§ GOAL OF THE EXERCISE
Take every line from the records below that includes the word "using".

[Stored data entries]
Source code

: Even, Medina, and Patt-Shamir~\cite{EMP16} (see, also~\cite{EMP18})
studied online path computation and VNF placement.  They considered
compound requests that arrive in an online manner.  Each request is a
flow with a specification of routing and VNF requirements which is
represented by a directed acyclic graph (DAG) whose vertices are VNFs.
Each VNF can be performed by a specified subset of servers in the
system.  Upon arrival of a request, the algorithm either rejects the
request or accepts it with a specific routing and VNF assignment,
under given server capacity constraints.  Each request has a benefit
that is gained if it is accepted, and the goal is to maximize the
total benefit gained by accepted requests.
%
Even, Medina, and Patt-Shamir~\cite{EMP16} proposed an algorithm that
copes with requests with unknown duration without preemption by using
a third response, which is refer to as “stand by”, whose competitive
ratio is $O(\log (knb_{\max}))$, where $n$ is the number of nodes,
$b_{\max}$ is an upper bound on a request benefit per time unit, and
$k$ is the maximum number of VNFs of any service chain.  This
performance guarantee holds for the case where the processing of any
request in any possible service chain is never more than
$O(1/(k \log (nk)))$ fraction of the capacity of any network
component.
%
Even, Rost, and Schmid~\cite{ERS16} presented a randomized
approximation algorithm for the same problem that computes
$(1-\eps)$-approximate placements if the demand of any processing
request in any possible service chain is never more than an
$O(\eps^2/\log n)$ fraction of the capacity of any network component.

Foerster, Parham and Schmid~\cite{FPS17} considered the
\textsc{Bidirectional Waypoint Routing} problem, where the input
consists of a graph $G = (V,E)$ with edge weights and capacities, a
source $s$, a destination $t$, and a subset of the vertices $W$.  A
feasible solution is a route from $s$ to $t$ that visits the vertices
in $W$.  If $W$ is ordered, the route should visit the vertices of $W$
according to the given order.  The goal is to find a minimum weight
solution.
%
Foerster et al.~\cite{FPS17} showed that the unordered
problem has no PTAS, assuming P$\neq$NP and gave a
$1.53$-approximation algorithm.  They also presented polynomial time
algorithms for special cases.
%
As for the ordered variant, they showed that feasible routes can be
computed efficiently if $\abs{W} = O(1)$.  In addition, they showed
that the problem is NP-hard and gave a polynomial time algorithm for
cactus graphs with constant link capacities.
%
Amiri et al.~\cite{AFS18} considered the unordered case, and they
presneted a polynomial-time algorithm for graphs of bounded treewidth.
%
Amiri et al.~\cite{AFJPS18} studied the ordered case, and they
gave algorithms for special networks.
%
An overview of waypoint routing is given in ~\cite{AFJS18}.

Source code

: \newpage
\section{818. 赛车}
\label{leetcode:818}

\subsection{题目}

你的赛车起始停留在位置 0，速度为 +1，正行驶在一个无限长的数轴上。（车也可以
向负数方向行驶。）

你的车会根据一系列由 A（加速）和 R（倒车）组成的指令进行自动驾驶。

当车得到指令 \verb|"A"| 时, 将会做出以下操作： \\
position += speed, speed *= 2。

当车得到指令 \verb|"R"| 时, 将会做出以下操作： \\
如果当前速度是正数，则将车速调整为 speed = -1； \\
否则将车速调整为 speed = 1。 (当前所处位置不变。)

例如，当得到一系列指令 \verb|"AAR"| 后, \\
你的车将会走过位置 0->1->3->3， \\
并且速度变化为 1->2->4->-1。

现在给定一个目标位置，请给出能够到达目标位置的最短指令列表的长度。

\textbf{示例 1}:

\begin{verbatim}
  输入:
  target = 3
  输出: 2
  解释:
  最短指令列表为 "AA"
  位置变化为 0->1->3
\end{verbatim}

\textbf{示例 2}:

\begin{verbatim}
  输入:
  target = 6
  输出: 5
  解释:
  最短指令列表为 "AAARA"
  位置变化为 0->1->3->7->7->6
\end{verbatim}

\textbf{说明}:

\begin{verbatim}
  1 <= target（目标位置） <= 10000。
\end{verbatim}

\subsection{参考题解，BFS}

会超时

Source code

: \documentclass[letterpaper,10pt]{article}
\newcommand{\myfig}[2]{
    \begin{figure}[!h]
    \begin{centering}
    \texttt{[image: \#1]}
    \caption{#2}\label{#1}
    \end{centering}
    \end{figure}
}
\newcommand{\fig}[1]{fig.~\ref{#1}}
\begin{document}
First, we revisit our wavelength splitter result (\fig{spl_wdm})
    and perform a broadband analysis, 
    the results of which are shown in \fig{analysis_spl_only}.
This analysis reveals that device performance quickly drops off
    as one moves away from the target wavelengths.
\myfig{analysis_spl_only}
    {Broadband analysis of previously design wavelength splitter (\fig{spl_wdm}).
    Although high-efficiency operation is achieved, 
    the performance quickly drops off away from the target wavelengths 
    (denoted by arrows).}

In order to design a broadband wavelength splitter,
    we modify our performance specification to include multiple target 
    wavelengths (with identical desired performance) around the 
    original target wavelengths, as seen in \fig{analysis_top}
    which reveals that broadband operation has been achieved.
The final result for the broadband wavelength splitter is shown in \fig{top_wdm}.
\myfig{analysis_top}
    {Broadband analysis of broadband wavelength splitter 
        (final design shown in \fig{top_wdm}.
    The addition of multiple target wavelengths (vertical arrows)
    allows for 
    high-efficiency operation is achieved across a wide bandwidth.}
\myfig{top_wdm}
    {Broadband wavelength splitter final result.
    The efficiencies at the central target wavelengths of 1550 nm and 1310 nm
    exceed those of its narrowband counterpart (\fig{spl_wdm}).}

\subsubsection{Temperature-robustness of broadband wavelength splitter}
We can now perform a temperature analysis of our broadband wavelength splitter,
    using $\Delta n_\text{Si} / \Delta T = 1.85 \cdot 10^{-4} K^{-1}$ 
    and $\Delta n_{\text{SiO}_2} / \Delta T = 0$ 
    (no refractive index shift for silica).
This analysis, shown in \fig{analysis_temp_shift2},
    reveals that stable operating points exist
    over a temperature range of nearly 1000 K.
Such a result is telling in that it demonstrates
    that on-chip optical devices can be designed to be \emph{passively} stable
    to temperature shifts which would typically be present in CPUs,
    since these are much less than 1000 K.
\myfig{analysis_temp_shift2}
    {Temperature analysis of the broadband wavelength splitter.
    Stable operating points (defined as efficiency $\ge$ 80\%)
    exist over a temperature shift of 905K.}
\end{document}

§ ANSWER TO THE EXERCISE
copes with requests with unknown duration without preemption by using
    using $\Delta n_\text{Si} / \Delta T = 1.85 \cdot 10^{-4} K^{-1}$ 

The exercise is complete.